## Problem details:
Read through the data below and state how many of its lines contain the word "reason", adding nothing.

»»

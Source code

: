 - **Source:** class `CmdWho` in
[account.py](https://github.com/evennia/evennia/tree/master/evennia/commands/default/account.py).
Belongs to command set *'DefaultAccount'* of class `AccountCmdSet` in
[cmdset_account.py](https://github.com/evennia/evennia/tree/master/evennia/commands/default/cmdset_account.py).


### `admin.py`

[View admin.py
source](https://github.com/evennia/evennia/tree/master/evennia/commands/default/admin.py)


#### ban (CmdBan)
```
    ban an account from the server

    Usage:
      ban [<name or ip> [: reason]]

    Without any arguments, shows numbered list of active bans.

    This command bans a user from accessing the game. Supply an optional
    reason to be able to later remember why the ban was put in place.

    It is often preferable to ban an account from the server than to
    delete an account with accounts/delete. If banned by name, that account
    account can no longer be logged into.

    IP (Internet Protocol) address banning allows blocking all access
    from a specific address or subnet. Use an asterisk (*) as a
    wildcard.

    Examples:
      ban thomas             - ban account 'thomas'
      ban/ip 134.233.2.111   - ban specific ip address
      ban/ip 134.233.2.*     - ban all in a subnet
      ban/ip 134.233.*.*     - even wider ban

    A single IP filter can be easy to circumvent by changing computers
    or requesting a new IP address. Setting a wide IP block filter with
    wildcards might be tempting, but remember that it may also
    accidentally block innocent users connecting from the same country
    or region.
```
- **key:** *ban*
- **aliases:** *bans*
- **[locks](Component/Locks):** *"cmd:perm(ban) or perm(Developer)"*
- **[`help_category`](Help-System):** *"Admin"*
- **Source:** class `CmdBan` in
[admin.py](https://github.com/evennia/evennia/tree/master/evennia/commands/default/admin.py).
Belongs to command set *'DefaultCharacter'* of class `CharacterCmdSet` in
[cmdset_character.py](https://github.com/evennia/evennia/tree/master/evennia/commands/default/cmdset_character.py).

««

## Solution for this task:
2